## Assignment
Copy, from the material below, each line that contains the word "this".

○ ○ ○ ○ ○ ○ ○

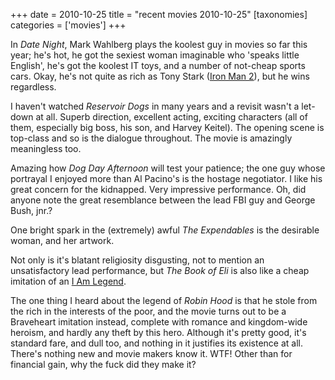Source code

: +++
date = 2010-10-25
title = "recent movies 2010-10-25"
[taxonomies]
categories = ['movies']
+++

In *Date Night*, Mark Wahlberg plays the koolest guy in movies so far
this year; he's hot, he got the sexiest woman imaginable who 'speaks
little English', he's got the koolest IT toys, and a number of
not-cheap sports cars. Okay, he's not quite as rich as Tony Stark
([Iron Man 2]), but he wins regardless.

I haven't watched *Reservoir Dogs* in many years and a revisit wasn't
a let-down at all. Superb direction, excellent acting, exciting
characters (all of them, especially big boss, his son, and Harvey
Keitel). The opening scene is top-class and so is the dialogue
throughout. The movie is amazingly meaningless too.

Amazing how *Dog Day Afternoon* will test your patience; the one guy
whose portrayal I enjoyed more than Al Pacino's is the hostage
negotiator. I like his great concern for the kidnapped. Very impressive
performance. Oh, did anyone note the great resemblance between the lead
FBI guy and George Bush, jnr.?

One bright spark in the (extremely) awful *The Expendables* is the
desirable woman, and her artwork.

Not only is it's blatant religiosity disgusting, not to mention an
unsatisfactory lead performance, but *The Book of Eli* is also like a
cheap imitation of an [I Am Legend].

The one thing I heard about the legend of *Robin Hood* is that he stole
from the rich in the interests of the poor, and the movie turns out to
be a Braveheart imitation instead, complete with romance and
kingdom-wide heroism, and hardly any theft by this hero. Although it's
pretty good, it's standard fare, and dull too, and nothing in it
justifies its existence at all. There's nothing new and movie makers
know it. WTF! Other than for financial gain, why the fuck did they make
it?

  [Iron Man 2]: @/iron-man-2.md
  [I Am Legend]: @/i-am-legend.md
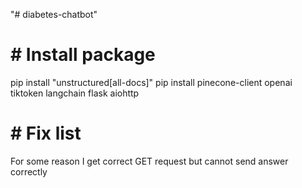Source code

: "# diabetes-chatbot" 
# # Install package
pip install "unstructured[all-docs]"
pip install pinecone-client openai tiktoken langchain flask aiohttp

# # Fix list
For some reason I get correct GET request but cannot send answer correctly
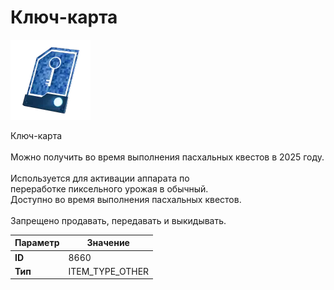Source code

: # Ключ-карта

![Item Image](../img/8660.webp?raw=true)

Ключ-карта<br><br>Можно получить во время выполнения пасхальных квестов в 2025 году.<br><br>Используется для активации аппарата по<br>переработке пиксельного урожая в обычный.<br>Доступно во время выполнения пасхальных квестов.<br><br>Запрещено продавать, передавать и выкидывать.


| Параметр | Значение |
|----------|----------|
| **ID** | 8660 |
| **Тип** | ITEM_TYPE_OTHER |

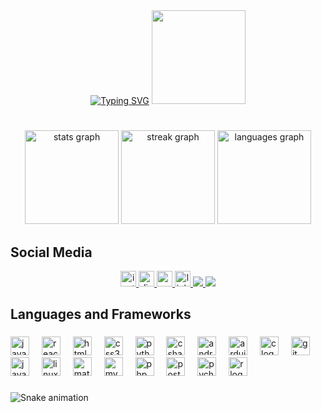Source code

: <div align="center">
<a href="https://git.io/typing-svg"><img src="https://readme-typing-svg.demolab.com?font=Orbitron&size=24&duration=2000&pause=1000&color=0CDCF7&center=true&vCenter=true&multiline=true&width=435&height=100&lines=Hello+World!;I'm+Luis%2C+welcome!" alt="Typing SVG" /></a>
<img height="150" src="https://cdnb.artstation.com/p/assets/images/images/016/439/151/original/westen-fry-bonfire2x.gif?1552169136"  />
</div>

###

<h1 align="center"></h1>
<div align="center">
  <img src="https://github-readme-stats.vercel.app/api?username=luismendess&hide_title=false&hide_rank=false&show_icons=true&include_all_commits=true&count_private=true&disable_animations=false&theme=tokyonight&locale=en&hide_border=true&custom_title=My%20stats" height="150" alt="stats graph"/>
  <img src="https://streak-stats.demolab.com?user=luismendess&locale=en&mode=daily&theme=tokyonight&hide_border=true&border_radius=5&date_format=M%20j%5B,%20Y%5D" height="150" alt="streak graph"/>
  <img src="https://github-readme-stats.vercel.app/api/top-langs?username=luismendess&locale=en&hide_title=false&layout=compact&card_width=320&langs_count=6&theme=tokyonight&hide_border=true" height="150" alt="languages graph"/>
</div>

###

<h2 align="left">Social Media</h2>

<div align="center">
  <a href="https://www.instagram.com/luishmendes__/" target="_blank">
    <img src="https://img.shields.io/static/v1?message=Instagram&logo=instagram&label=&color=E4405F&logoColor=white&labelColor=&style=for-the-badge" height="25" alt="instagram logo"  />
  </a>
  <a href="discordapp.com/users/lumenzada" target="_blank">
    <img src="https://img.shields.io/static/v1?message=Discord&logo=discord&label=&color=7289DA&logoColor=white&labelColor=&style=for-the-badge" height="25" alt="discord logo"  />
  </a>
  <a href="mailto:luismendes.2020@alunos.utfpr.edu.br" target="_blank">
    <img src="https://img.shields.io/static/v1?message=Gmail&logo=gmail&label=&color=D14836&logoColor=white&labelColor=&style=for-the-badge" height="25" alt="gmail logo"  />
  </a>
  <a href="https://www.linkedin.com/in/luis-hfp-mendes/" target="_blank">
    <img src="https://img.shields.io/static/v1?message=LinkedIn&logo=linkedin&label=&color=0077B5&logoColor=white&labelColor=&style=for-the-badge" height="25" alt="linkedin logo"  />
  </a>
  <a href="https://steamcommunity.com/id/lumenzada/" target="_blank">
    <img src="https://img.shields.io/badge/Steam-000000?style=for-the-badge&logo=steam&logoColor=white">
  </a>
  <a href="https://open.spotify.com/playlist/1h83oxST1b7xq7cSUfdkNG?si=887565d079194a87" target="_blank">
    <img src="https://img.shields.io/badge/Spotify-1ED760?&style=for-the-badge&logo=spotify&logoColor=white">
  </a>
</div>

###

<h2 align="left">Languages and Frameworks</h2>

###

<div align="left">
  <img src="https://cdn.jsdelivr.net/gh/devicons/devicon/icons/javascript/javascript-original.svg" height="30" alt="javascript logo"  />
  <img width="12" />
  <img src="https://cdn.jsdelivr.net/gh/devicons/devicon/icons/react/react-original.svg" height="30" alt="react logo"  />
  <img width="12" />
  <img src="https://cdn.jsdelivr.net/gh/devicons/devicon/icons/html5/html5-original.svg" height="30" alt="html5 logo"  />
  <img width="12" />
  <img src="https://cdn.jsdelivr.net/gh/devicons/devicon/icons/css3/css3-original.svg" height="30" alt="css3 logo"  />
  <img width="12" />
  <img src="https://cdn.jsdelivr.net/gh/devicons/devicon/icons/python/python-original.svg" height="30" alt="python logo"  />
  <img width="12" />
  <img src="https://cdn.jsdelivr.net/gh/devicons/devicon/icons/csharp/csharp-original.svg" height="30" alt="csharp logo"  />
  <img width="12" />
  <img src="https://cdn.jsdelivr.net/gh/devicons/devicon/icons/androidstudio/androidstudio-original.svg" height="30" alt="androidstudio logo"  />
  <img width="12" />
  <img src="https://cdn.jsdelivr.net/gh/devicons/devicon/icons/arduino/arduino-original.svg" height="30" alt="arduino logo"  />
  <img width="12" />
  <img src="https://cdn.jsdelivr.net/gh/devicons/devicon/icons/c/c-original.svg" height="30" alt="c logo"  />
  <img width="12" />
  <img src="https://cdn.jsdelivr.net/gh/devicons/devicon/icons/git/git-original.svg" height="30" alt="git logo"  />
  <img width="12" />
  <img src="https://cdn.jsdelivr.net/gh/devicons/devicon/icons/java/java-original.svg" height="30" alt="java logo"  />
  <img width="12" />
  <img src="https://cdn.jsdelivr.net/gh/devicons/devicon/icons/linux/linux-original.svg" height="30" alt="linux logo"  />
  <img width="12" />
  <img src="https://cdn.jsdelivr.net/gh/devicons/devicon/icons/matlab/matlab-original.svg" height="30" alt="matlab logo"  />
  <img width="12" />
  <img src="https://cdn.jsdelivr.net/gh/devicons/devicon/icons/mysql/mysql-original.svg" height="30" alt="mysql logo"  />
  <img width="12" />
  <img src="https://cdn.jsdelivr.net/gh/devicons/devicon/icons/php/php-original.svg" height="30" alt="php logo"  />
  <img width="12" />
  <img src="https://cdn.jsdelivr.net/gh/devicons/devicon/icons/postgresql/postgresql-original.svg" height="30" alt="postgresql logo"  />
  <img width="12" />
  <img src="https://cdn.jsdelivr.net/gh/devicons/devicon/icons/pycharm/pycharm-original.svg" height="30" alt="pycharm logo"  />
  <img width="12" />
  <img src="https://cdn.jsdelivr.net/gh/devicons/devicon/icons/r/r-original.svg" height="30" alt="r logo"  />
</div>

###


<img src="https://raw.githubusercontent.com/luismendess/luismendess/output/snake.svg" alt="Snake animation" />

###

○ ○ ○ ○ ○ ○ ○

## Exercise solution
this year; he's hot, he got the sexiest woman imaginable who 'speaks
kingdom-wide heroism, and hardly any theft by this hero. Although it's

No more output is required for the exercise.